Let’s talk about one of the most popular marketing metaphors of all time; The Marketing Funnel.
Sales funnels, marketing funnels and conversion funnels are ubiquitous in the business world. It’s an idea that dates back a hundred years, and it goes like this:
At the top of the marketing funnel you have all these prospects pouring in. Then you apply the tried and true AIDA marketing formula and the money comes streaming out the bottom.
It’s a process that’s been taught in marketing classes for 60 years…
First you build Awareness about your product or service category. That happens at the top of the funnel.
Then you have to generate Interest in your particular company or product. That’s where brand advertising comes in… building interest in, and awareness of, your brand.
Next, moving into the middle of the funnel, the marketing team has to create Desire. Make them really want whatever you’ve got! To me, this is all about differentiation and it can be accomplished with all sorts of marketing tactics.
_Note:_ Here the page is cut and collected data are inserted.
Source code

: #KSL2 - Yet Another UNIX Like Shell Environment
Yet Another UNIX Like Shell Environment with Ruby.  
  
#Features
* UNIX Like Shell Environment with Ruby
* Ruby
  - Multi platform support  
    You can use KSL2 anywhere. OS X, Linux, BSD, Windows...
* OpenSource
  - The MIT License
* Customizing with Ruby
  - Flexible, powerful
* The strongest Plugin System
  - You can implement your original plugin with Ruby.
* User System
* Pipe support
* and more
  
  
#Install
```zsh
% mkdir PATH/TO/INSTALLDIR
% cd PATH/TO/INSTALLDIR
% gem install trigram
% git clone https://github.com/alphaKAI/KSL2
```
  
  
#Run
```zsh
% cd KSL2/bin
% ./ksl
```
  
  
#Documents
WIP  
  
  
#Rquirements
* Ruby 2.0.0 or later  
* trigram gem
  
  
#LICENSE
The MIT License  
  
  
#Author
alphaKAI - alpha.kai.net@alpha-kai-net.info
And finally, you push people into Action with some kind of urgent promotional offer. This is where Direct Marketing and Sales fits in.
Awareness, Interest, Desire, Action. It’s a good old theory, and some of the elements still apply, but the funnel analogy is irrelevant.
Who uses a funnel these days?
Last time I used a funnel was back in college. I drove an orange Chevy Vega that drank oil fast enough to tip a Sheik’s balance sheet. I had to keep a funnel handy at all times… Quick, fill ‘er up with three quarts of 10-30!
But that’s not really the problem. The problem is, marketing just doesn’t work that way in the real world. It’s not a top-down, gravity-fed money machine like many people would have you believe.
Flip that marketing funnel over, add some elevation and exposure, and you have a model that’s a bit more realistic.
Marketing is more like climbing a himalayan peak than pouring in a quart of oil.
Think of your next campaign as an attempt on Everest.
Before you even get to base camp there’s a lot of planning, strategizing and logistics that need to happen; Finding the right guide, hiring a team of sherpas and, most importantly, planning a route.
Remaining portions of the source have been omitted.